(Document images with source code)
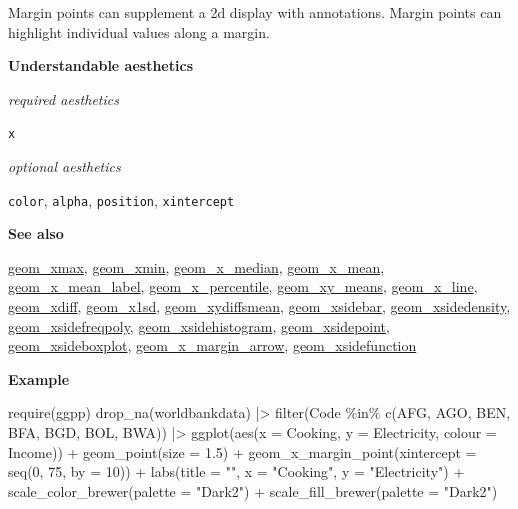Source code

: \documentclass[
  letterpaper,
  DIV=11,
  numbers=noendperiod]{scrreprt}
\newenvironment{Shaded}{\begin{snugshade}}{\end{snugshade}}
\newcommand{\AttributeTok}[1]{\textcolor[rgb]{0.40,0.45,0.13}{#1}}
\newcommand{\DecValTok}[1]{\textcolor[rgb]{0.68,0.00,0.00}{#1}}
\newcommand{\FloatTok}[1]{\textcolor[rgb]{0.68,0.00,0.00}{#1}}
\newcommand{\FunctionTok}[1]{\textcolor[rgb]{0.28,0.35,0.67}{#1}}
\newcommand{\NormalTok}[1]{\textcolor[rgb]{0.00,0.23,0.31}{#1}}
\newcommand{\SpecialCharTok}[1]{\textcolor[rgb]{0.37,0.37,0.37}{#1}}
\newcommand{\StringTok}[1]{\textcolor[rgb]{0.13,0.47,0.30}{#1}}
\begin{document}
Margin points can supplement a 2d display with annotations. Margin
points can highlight individual values along a margin.

\textbf{Understandable aesthetics}

\emph{required aesthetics}

\texttt{x}

\emph{optional aesthetics}

\texttt{color}, \texttt{alpha}, \texttt{position}, \texttt{xintercept}

\textbf{See also}

\href{@xmax}{geom\_xmax}, \href{@xmin}{geom\_xmin},
\href{@x_median}{geom\_x\_median}, \href{@x_mean}{geom\_x\_mean},
\href{@x_mean_label}{geom\_x\_mean\_label},
\href{@x_percentile}{geom\_x\_percentile},
\href{@xy_means}{geom\_xy\_means}, \href{@x_line}{geom\_x\_line},
\href{@xdiff}{geom\_xdiff}, \href{@x1sd}{geom\_x1sd},
\href{@xydiffsmean}{geom\_xydiffsmean},
\href{@xsidebar}{geom\_xsidebar},
\href{@xsidedensity}{geom\_xsidedensity},
\href{@xsidefreqpoly}{geom\_xsidefreqpoly},
\href{@xsidehistogram}{geom\_xsidehistogram},
\href{@xsidepoint}{geom\_xsidepoint},
\href{@xsideboxplot}{geom\_xsideboxplot},
\href{@x_margin_arrow}{geom\_x\_margin\_arrow},
\href{@xsidefunction}{geom\_xsidefunction}

\textbf{Example}

\begin{Shaded}
\begin{Highlighting}[]
\FunctionTok{require}\NormalTok{(ggpp)}
\FunctionTok{drop\_na}\NormalTok{(worldbankdata) }\SpecialCharTok{|\textgreater{}}
  \FunctionTok{filter}\NormalTok{(Code }\SpecialCharTok{\%in\%} \FunctionTok{c}\NormalTok{(}\StringTok{\textquotesingle{}AFG\textquotesingle{}}\NormalTok{, }\StringTok{\textquotesingle{}AGO\textquotesingle{}}\NormalTok{, }\StringTok{\textquotesingle{}BEN\textquotesingle{}}\NormalTok{, }\StringTok{\textquotesingle{}BFA\textquotesingle{}}\NormalTok{, }\StringTok{\textquotesingle{}BGD\textquotesingle{}}\NormalTok{, }\StringTok{\textquotesingle{}BOL\textquotesingle{}}\NormalTok{, }\StringTok{\textquotesingle{}BWA\textquotesingle{}}\NormalTok{)) }\SpecialCharTok{|\textgreater{}} 
  \FunctionTok{ggplot}\NormalTok{(}\FunctionTok{aes}\NormalTok{(}\AttributeTok{x =}\NormalTok{ Cooking, }\AttributeTok{y =}\NormalTok{ Electricity, }\AttributeTok{colour =}\NormalTok{ Income)) }\SpecialCharTok{+}
  \FunctionTok{geom\_point}\NormalTok{(}\AttributeTok{size =} \FloatTok{1.5}\NormalTok{) }\SpecialCharTok{+} 
  \FunctionTok{geom\_x\_margin\_point}\NormalTok{(}\AttributeTok{xintercept =} \FunctionTok{seq}\NormalTok{(}\DecValTok{0}\NormalTok{, }\DecValTok{75}\NormalTok{, }\AttributeTok{by =} \DecValTok{10}\NormalTok{)) }\SpecialCharTok{+}
  \FunctionTok{labs}\NormalTok{(}\AttributeTok{title =} \StringTok{""}\NormalTok{, }\AttributeTok{x =} \StringTok{"Cooking"}\NormalTok{, }\AttributeTok{y =} \StringTok{"Electricity"}\NormalTok{) }\SpecialCharTok{+} \FunctionTok{scale\_color\_brewer}\NormalTok{(}\AttributeTok{palette =} \StringTok{"Dark2"}\NormalTok{) }\SpecialCharTok{+} \FunctionTok{scale\_fill\_brewer}\NormalTok{(}\AttributeTok{palette =} \StringTok{"Dark2"}\NormalTok{)}
\end{Highlighting}
\end{Shaded}
\end{document}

PROBLEM TO SOLVE:
The records above are to be set down exactly as written, with no images.

SOLUTION TO THE EXERCISE:
Source code

: \documentclass[
  letterpaper,
  DIV=11,
  numbers=noendperiod]{scrreprt}
\newenvironment{Shaded}{\begin{snugshade}}{\end{snugshade}}
\newcommand{\AttributeTok}[1]{\textcolor[rgb]{0.40,0.45,0.13}{#1}}
\newcommand{\DecValTok}[1]{\textcolor[rgb]{0.68,0.00,0.00}{#1}}
\newcommand{\FloatTok}[1]{\textcolor[rgb]{0.68,0.00,0.00}{#1}}
\newcommand{\FunctionTok}[1]{\textcolor[rgb]{0.28,0.35,0.67}{#1}}
\newcommand{\NormalTok}[1]{\textcolor[rgb]{0.00,0.23,0.31}{#1}}
\newcommand{\SpecialCharTok}[1]{\textcolor[rgb]{0.37,0.37,0.37}{#1}}
\newcommand{\StringTok}[1]{\textcolor[rgb]{0.13,0.47,0.30}{#1}}
\begin{document}
Margin points can supplement a 2d display with annotations. Margin
points can highlight individual values along a margin.

\textbf{Understandable aesthetics}

\emph{required aesthetics}

\texttt{x}

\emph{optional aesthetics}

\texttt{color}, \texttt{alpha}, \texttt{position}, \texttt{xintercept}

\textbf{See also}

\href{@xmax}{geom\_xmax}, \href{@xmin}{geom\_xmin},
\href{@x_median}{geom\_x\_median}, \href{@x_mean}{geom\_x\_mean},
\href{@x_mean_label}{geom\_x\_mean\_label},
\href{@x_percentile}{geom\_x\_percentile},
\href{@xy_means}{geom\_xy\_means}, \href{@x_line}{geom\_x\_line},
\href{@xdiff}{geom\_xdiff}, \href{@x1sd}{geom\_x1sd},
\href{@xydiffsmean}{geom\_xydiffsmean},
\href{@xsidebar}{geom\_xsidebar},
\href{@xsidedensity}{geom\_xsidedensity},
\href{@xsidefreqpoly}{geom\_xsidefreqpoly},
\href{@xsidehistogram}{geom\_xsidehistogram},
\href{@xsidepoint}{geom\_xsidepoint},
\href{@xsideboxplot}{geom\_xsideboxplot},
\href{@x_margin_arrow}{geom\_x\_margin\_arrow},
\href{@xsidefunction}{geom\_xsidefunction}

\textbf{Example}

\begin{Shaded}
\begin{Highlighting}[]
\FunctionTok{require}\NormalTok{(ggpp)}
\FunctionTok{drop\_na}\NormalTok{(worldbankdata) }\SpecialCharTok{|\textgreater{}}
  \FunctionTok{filter}\NormalTok{(Code }\SpecialCharTok{\%in\%} \FunctionTok{c}\NormalTok{(}\StringTok{\textquotesingle{}AFG\textquotesingle{}}\NormalTok{, }\StringTok{\textquotesingle{}AGO\textquotesingle{}}\NormalTok{, }\StringTok{\textquotesingle{}BEN\textquotesingle{}}\NormalTok{, }\StringTok{\textquotesingle{}BFA\textquotesingle{}}\NormalTok{, }\StringTok{\textquotesingle{}BGD\textquotesingle{}}\NormalTok{, }\StringTok{\textquotesingle{}BOL\textquotesingle{}}\NormalTok{, }\StringTok{\textquotesingle{}BWA\textquotesingle{}}\NormalTok{)) }\SpecialCharTok{|\textgreater{}} 
  \FunctionTok{ggplot}\NormalTok{(}\FunctionTok{aes}\NormalTok{(}\AttributeTok{x =}\NormalTok{ Cooking, }\AttributeTok{y =}\NormalTok{ Electricity, }\AttributeTok{colour =}\NormalTok{ Income)) }\SpecialCharTok{+}
  \FunctionTok{geom\_point}\NormalTok{(}\AttributeTok{size =} \FloatTok{1.5}\NormalTok{) }\SpecialCharTok{+} 
  \FunctionTok{geom\_x\_margin\_point}\NormalTok{(}\AttributeTok{xintercept =} \FunctionTok{seq}\NormalTok{(}\DecValTok{0}\NormalTok{, }\DecValTok{75}\NormalTok{, }\AttributeTok{by =} \DecValTok{10}\NormalTok{)) }\SpecialCharTok{+}
  \FunctionTok{labs}\NormalTok{(}\AttributeTok{title =} \StringTok{""}\NormalTok{, }\AttributeTok{x =} \StringTok{"Cooking"}\NormalTok{, }\AttributeTok{y =} \StringTok{"Electricity"}\NormalTok{) }\SpecialCharTok{+} \FunctionTok{scale\_color\_brewer}\NormalTok{(}\AttributeTok{palette =} \StringTok{"Dark2"}\NormalTok{) }\SpecialCharTok{+} \FunctionTok{scale\_fill\_brewer}\NormalTok{(}\AttributeTok{palette =} \StringTok{"Dark2"}\NormalTok{)}
\end{Highlighting}
\end{Shaded}
\end{document}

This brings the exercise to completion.